KDJ indicators should be used with other indicators that will serve as confirmation because using KDJ alone is also risky due to fact that it send signals a little too early and they may turn out to be wrong signals, so its safer to use KDJ with other indicators.
Differences between KDJ, ADX, and ATR
KDJ, ADX and ATR are all very useful indicators for technical analysis but are different from each other in their own unique ways.
Random index INDICATOR also known as KDJ indicator which we have been discussing in this assignment is an improvement to the stochastic indicator with many similarities and is majorly used for it's strength in identifying when an asset is overbought or oversold and it also gives signals for trend reversals and forecasting of change of price movement of assets. And it makes use of the K-line, D-line and J-line coupled with the indicator colors to make the chart much easier to understand but it is not good for stable markets or long-term investments.
While the Average Directional Index (ADX) indicator mainly gives information on the strength of trends in the chart. It is also measured on a scale of 0 - 100 horizontally but it doesn't signal if the trend is an uptrend or downtrend, if the scale is below 20 then the trend is relatively weak but if its over 25 - 50 then it means the trend is strong and if it goes above 50 then a resistance has been broken but like stated earlier it doesn't show if its an uptrend or downtrend so you will not know when the asset is overbought or oversold.
On the other hand, the Average True Difference (ATR) indicator is mainly used to identify volatility in a chart, this indicator appears just like moving average but only gives information of volatility of a market.
Unlike the KDJ indicator, ATR doesn't give any price movement direction or areas of being overbought or oversold and unlike ADX it also does not give any hint on strength of trends. It only shows how volatile a market is, the higher the ATR the higher the volatility and the lower the ATR the lower the volatility.
It is commonly used by short-term and margin traders that makes profits from market volatility.
Use the signals of the random index to buy and sell any two cryptocurrencies. (Screenshot required)
I'll be trading BTC/USD and LTC/USD respectively in this question.
Observing the BTC/USD chart above we can see that the price movement is on a bullish trend where we have higher highs and higher lows, the points before brief downtrends are points where we can see Bitcoin has been overbought, so these points are good sell signals and this is where I'll put a Sell order with stop loss just above it with my take profit around the resistance line
Now I'll move to the next trade before while waiting for this to execute.

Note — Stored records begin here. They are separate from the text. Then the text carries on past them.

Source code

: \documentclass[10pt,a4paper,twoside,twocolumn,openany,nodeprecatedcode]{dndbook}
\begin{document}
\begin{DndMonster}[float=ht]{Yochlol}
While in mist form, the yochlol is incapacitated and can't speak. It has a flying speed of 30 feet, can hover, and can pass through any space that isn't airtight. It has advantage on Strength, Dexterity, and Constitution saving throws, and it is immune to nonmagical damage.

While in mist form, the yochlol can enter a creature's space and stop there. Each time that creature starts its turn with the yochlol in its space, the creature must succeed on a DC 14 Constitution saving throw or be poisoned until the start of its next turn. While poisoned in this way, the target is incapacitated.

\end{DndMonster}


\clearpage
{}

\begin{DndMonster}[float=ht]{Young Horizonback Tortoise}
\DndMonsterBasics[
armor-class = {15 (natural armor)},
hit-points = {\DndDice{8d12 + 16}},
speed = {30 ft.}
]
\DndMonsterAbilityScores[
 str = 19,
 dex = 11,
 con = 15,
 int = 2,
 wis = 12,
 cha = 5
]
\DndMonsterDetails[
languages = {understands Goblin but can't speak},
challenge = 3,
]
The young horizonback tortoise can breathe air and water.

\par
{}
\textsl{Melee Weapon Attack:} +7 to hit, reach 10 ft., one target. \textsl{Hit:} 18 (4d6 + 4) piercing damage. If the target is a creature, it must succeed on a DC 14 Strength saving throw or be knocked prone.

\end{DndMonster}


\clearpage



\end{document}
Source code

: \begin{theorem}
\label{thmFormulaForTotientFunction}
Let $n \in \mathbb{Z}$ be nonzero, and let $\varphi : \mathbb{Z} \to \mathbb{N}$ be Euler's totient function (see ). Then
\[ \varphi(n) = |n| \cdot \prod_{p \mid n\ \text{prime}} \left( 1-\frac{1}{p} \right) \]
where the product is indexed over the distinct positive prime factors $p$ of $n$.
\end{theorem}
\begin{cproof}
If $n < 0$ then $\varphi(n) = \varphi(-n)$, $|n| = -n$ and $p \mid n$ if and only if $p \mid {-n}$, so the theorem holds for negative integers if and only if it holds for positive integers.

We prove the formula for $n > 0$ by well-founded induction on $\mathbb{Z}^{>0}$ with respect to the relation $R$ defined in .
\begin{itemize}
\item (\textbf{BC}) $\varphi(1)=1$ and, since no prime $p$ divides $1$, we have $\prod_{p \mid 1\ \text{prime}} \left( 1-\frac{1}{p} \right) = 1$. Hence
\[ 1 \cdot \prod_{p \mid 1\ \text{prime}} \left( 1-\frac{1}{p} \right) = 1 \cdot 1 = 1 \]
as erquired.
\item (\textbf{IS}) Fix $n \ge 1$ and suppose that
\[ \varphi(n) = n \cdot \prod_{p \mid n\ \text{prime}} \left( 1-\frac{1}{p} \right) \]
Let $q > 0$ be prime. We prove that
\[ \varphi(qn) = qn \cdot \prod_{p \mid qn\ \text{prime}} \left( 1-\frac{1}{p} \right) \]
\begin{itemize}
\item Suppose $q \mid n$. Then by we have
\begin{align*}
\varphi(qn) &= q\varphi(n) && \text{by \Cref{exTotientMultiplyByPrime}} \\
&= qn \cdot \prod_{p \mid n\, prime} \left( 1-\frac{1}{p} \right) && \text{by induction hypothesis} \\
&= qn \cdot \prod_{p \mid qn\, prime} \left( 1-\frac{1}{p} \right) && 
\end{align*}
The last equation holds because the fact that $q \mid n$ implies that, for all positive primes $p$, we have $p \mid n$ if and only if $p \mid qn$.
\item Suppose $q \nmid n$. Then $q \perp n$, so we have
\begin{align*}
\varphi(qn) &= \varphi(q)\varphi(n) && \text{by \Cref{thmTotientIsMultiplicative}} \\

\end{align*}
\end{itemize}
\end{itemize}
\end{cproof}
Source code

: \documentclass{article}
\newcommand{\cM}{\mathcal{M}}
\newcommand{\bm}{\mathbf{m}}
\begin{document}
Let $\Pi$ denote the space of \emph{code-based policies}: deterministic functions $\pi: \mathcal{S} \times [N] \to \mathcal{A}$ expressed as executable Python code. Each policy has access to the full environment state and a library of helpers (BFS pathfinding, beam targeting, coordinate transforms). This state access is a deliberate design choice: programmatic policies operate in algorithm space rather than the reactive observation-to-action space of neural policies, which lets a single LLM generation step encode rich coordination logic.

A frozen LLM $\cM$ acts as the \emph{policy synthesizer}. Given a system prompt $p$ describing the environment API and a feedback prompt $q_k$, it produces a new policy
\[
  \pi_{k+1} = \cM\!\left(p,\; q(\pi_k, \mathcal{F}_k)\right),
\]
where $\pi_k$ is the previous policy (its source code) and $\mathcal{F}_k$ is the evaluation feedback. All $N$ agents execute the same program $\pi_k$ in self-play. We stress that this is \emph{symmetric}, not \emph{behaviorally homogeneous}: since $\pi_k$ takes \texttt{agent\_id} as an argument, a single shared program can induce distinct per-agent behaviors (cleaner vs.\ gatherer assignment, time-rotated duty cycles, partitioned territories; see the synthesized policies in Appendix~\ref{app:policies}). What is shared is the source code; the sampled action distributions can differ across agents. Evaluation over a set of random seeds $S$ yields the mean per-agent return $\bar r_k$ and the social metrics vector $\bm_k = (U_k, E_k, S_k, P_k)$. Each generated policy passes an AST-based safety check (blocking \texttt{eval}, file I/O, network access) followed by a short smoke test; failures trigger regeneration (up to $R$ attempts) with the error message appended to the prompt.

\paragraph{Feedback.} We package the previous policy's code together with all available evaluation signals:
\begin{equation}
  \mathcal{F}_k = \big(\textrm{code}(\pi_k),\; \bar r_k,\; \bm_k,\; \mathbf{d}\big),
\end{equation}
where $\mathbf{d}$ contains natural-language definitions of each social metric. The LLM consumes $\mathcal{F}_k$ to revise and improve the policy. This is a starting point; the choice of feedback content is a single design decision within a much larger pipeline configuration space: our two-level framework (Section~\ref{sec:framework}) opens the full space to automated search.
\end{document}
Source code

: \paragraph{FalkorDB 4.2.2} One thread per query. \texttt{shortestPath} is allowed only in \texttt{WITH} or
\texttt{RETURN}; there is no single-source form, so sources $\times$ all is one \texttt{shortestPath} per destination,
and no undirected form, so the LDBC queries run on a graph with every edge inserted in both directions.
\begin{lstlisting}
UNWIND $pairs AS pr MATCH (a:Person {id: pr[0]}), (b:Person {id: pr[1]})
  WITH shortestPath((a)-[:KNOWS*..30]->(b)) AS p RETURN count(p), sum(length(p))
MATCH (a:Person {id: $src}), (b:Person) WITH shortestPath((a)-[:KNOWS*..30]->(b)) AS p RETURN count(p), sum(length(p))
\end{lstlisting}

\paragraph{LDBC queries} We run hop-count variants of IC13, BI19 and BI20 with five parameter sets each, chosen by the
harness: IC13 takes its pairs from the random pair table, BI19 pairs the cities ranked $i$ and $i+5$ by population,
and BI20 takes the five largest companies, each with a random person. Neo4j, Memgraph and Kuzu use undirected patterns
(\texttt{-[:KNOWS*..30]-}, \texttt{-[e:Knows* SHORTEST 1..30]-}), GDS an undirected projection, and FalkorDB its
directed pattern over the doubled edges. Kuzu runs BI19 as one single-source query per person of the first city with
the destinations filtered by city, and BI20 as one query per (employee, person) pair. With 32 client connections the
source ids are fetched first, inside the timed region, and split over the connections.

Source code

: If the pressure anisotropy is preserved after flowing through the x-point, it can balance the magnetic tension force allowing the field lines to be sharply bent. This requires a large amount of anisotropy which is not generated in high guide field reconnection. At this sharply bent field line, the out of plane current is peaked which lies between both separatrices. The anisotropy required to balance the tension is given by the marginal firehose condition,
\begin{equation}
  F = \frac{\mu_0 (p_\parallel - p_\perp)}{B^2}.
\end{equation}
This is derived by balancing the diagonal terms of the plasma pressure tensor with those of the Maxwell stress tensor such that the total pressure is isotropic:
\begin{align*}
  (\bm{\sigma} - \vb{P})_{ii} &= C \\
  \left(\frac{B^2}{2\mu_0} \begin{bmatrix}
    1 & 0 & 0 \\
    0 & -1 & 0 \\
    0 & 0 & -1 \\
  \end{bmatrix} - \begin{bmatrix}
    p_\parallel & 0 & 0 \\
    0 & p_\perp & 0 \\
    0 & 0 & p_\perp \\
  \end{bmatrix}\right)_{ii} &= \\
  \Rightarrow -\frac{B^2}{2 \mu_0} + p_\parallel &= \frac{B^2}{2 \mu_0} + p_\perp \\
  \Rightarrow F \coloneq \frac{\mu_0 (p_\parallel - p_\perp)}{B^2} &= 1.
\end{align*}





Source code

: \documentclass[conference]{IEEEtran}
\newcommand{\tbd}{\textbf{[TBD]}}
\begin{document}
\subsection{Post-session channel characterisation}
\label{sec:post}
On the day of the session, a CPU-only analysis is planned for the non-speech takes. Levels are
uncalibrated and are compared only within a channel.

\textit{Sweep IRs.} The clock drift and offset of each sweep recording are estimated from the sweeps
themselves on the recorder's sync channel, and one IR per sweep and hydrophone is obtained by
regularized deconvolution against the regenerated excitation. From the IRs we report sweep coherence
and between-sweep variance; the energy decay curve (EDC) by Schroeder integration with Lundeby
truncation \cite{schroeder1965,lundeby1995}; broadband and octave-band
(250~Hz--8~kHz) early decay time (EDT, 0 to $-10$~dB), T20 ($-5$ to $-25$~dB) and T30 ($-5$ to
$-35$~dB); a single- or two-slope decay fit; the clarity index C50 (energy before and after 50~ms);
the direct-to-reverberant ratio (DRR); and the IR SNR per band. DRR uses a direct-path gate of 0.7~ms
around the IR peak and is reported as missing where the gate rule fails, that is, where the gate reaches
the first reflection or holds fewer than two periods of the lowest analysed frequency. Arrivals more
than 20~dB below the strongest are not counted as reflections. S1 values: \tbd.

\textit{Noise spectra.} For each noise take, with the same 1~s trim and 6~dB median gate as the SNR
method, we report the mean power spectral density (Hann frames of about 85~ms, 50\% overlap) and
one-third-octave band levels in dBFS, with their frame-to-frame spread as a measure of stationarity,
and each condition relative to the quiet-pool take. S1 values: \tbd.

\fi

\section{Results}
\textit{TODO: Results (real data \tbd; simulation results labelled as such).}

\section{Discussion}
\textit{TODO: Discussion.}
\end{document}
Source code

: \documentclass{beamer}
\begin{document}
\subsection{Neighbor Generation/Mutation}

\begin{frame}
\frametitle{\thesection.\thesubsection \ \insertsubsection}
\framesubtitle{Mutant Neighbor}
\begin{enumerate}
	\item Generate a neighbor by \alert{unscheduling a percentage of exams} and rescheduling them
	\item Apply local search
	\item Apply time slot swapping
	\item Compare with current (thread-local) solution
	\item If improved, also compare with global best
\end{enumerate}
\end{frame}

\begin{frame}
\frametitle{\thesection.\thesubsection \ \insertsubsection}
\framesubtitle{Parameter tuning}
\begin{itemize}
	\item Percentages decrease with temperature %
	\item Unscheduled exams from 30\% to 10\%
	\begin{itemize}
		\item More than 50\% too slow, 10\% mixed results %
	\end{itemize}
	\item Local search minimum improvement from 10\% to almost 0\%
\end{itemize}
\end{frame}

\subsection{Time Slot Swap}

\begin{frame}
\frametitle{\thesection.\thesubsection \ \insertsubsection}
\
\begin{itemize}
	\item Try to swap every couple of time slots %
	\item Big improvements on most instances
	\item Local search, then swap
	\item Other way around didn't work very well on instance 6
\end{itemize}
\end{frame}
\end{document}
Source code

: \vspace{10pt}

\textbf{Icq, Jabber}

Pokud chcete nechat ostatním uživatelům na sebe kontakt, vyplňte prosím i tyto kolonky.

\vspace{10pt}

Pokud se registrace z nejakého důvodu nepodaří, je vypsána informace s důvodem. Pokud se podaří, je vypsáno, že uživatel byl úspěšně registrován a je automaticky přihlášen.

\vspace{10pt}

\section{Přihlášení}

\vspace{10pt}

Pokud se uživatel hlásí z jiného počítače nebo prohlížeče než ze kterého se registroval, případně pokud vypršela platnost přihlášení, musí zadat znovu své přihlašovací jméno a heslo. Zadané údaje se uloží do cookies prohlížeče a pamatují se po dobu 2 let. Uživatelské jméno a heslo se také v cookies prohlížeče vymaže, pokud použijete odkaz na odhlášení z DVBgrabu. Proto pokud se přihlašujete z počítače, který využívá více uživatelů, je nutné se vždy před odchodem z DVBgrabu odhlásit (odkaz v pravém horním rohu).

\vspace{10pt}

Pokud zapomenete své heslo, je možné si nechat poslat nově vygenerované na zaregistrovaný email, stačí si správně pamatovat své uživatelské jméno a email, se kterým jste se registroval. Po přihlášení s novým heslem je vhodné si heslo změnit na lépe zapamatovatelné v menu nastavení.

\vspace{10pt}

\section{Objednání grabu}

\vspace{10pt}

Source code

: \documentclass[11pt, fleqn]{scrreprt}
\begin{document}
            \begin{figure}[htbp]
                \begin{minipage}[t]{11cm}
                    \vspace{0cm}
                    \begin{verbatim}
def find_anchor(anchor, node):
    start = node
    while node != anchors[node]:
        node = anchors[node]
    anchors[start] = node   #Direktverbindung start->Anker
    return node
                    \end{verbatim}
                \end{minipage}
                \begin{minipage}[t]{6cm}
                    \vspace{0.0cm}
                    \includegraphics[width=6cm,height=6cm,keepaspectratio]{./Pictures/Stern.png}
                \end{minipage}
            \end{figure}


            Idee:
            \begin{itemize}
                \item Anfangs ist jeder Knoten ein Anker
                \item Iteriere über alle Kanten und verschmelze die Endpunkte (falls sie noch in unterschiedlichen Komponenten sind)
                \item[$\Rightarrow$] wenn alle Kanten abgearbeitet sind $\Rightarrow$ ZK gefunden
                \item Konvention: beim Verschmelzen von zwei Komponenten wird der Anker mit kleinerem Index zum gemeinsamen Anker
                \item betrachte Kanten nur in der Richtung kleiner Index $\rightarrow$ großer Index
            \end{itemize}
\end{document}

IN the LTC/USD chart above we can see the KDJ indicator has been added and it is quite difficult to conclude if the current uptrend will continue but the signal from the KDJ indicator shows there is a downtrend so I think its a good time to buy although prices have not fallen below the oversold zone.
So I place my buy order just below oversold line and stop loss below the current low.
Having done that, I can now checkout my orders and so far they're doing just fine although they're yet to execute because the prices have not hit the exact points I set up
Conclusion
From the lecture and further research we have discussed so far we can see how important indicators are when it comes to technical analysis, they're one of the most important developments so far in the crypto market through which traders are able to make logical decisions on what, when and how to trade to make good profits and at with their convenient style of trading.
We have also been able to cover KDJ indicator and few other indicators and how they can be used in our charts for technical analysis, KDJ is actually a very good indicator when it comes to short-term and margin trading because it uses a combination of moving average, trend strength index and faster signals to give traders an advantage when trading although it is not good for stable markets.